# ASTR 211 Spectroscopy Lab (April 20, 2020)

## Names: [Insert your name here]

Today's lab has two parts. 

In Part I, you'll examine CCD data from spectroscopic science and calibration observations. You'll start learning some of the ways in which spectroscopic data reductions are different from imaging data reductions.

In Part II, you'll work with real spectra of a mystery galaxy. You'll determine the galaxy's redshift, measure its emission line fluxes and their FWHM, and decide whether the galaxy's gas is being heated by stars or by an active galactic nucleus (a supermassive black hole). 

Before starting the lab, you should have the following:

(1) ds9 or AstroImageJ installed (https://sites.google.com/cfa.harvard.edu/saoimageds9 or https://www.astro.louisville.edu/software/astroimagej/)

(2) the specutils package for python; 
you can install it via the command line using: conda install -c conda-forge specutils

(3) the five fits images included in the lab folder

[Credit: I've adapted parts of this lab from tutorials by Steve Crawford and the astropy team]

## Part I: Introduction to Spectroscopic CCD Data

Using ds9 or AstroImageJ, open:

(1) masterbias.fits, an example of a Master Bias frame

(2) masterflat.fits, an example of a Master Flat frame

(3) star_spectrum_raw.fits, an example of a raw (unprocessed) stellar spectrum

Adjust the scaling and move your cursor around so you can get a sense of the different count levels in the images. (You'll notice that these particular images are long and narrow. Those are the dimensions of this particular CCD detector, but other spectroscopic detectors could have other dimensions.)

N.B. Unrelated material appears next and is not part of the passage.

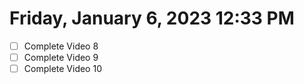 # Friday, January  6, 2023 12:33 PM
- [ ] Complete Video 8
- [ ] Complete Video 9
- [ ] Complete Video 10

> **Q:** How do these images seem similar to or different from the bias, flat, and science frames we use for imaging observations? 

Next, we'll examine some of these data more closely in python.

In [None]:
# Initial imports
import numpy as np
import matplotlib.pyplot as plt
from astropy.io import fits

# Run the %matplotlib magic command to enable inline plotting
# in the current notebook. 
%matplotlib inline

In [None]:
# read in the master flat
flatname = 'lab/masterflat.fits' #replace "lab" with the directory you downloaded the file to
flat_hdulist = fits.open(flatname)
flat = flat_hdulist[0].data.astype(np.float) #convert the file to an array of floats
flat.shape

Above, we've printed the dimensions of the array. You should have 1022 elements in the x-direction and 41 elements in the y-direction. Note that this configuration might be rotated 90 degrees from what you saw in ds9 or AstroImageJ (at least, that's what happened for me!).

The long (x) direction is our "dispersion" direction. Different wavelengths of light fall on different x positions of the detector. The short (y) direction is our "cross-dispersion" direction. Each column of constant x will trace the same wavelength light at different spatial locations. 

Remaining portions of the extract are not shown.